WORK INSTRUCTIONS:
Check each line of the data below for the word "PARTY", then extract the ones that have it.
[[ DATA FOR THIS EXERCISE open ]]
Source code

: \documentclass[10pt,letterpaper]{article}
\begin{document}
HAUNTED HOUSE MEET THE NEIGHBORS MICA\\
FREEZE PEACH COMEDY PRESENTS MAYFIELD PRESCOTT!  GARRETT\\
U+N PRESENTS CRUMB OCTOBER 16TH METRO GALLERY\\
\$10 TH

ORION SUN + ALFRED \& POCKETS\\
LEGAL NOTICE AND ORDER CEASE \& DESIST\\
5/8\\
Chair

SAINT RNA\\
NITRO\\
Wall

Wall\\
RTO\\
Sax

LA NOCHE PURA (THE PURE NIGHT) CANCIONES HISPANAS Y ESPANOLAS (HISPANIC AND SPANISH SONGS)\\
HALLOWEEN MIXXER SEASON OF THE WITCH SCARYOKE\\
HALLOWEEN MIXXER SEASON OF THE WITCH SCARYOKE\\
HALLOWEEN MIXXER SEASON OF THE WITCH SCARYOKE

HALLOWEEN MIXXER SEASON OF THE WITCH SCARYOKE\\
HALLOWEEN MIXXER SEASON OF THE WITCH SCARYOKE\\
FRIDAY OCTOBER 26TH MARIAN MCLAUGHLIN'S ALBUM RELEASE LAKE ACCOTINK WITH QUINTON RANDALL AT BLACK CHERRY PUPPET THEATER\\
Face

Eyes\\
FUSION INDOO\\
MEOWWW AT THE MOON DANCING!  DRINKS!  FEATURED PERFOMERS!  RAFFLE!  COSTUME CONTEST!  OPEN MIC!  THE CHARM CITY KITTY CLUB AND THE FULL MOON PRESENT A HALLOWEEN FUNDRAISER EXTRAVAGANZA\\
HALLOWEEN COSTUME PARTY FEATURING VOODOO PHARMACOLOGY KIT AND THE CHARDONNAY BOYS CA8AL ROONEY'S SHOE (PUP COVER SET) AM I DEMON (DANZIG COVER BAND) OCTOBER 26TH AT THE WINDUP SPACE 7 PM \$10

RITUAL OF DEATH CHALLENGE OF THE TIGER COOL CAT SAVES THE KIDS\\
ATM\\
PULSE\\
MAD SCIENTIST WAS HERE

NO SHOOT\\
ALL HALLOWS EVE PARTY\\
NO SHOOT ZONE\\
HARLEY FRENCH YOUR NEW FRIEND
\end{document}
[[ DATA FOR THIS EXERCISE closed ]]
ANSWER TO THE PROBLEM:
HALLOWEEN COSTUME PARTY FEATURING VOODOO PHARMACOLOGY KIT AND THE CHARDONNAY BOYS CA8AL ROONEY'S SHOE (PUP COVER SET) AM I DEMON (DANZIG COVER BAND) OCTOBER 26TH AT THE WINDUP SPACE 7 PM \$10
ALL HALLOWS EVE PARTY\\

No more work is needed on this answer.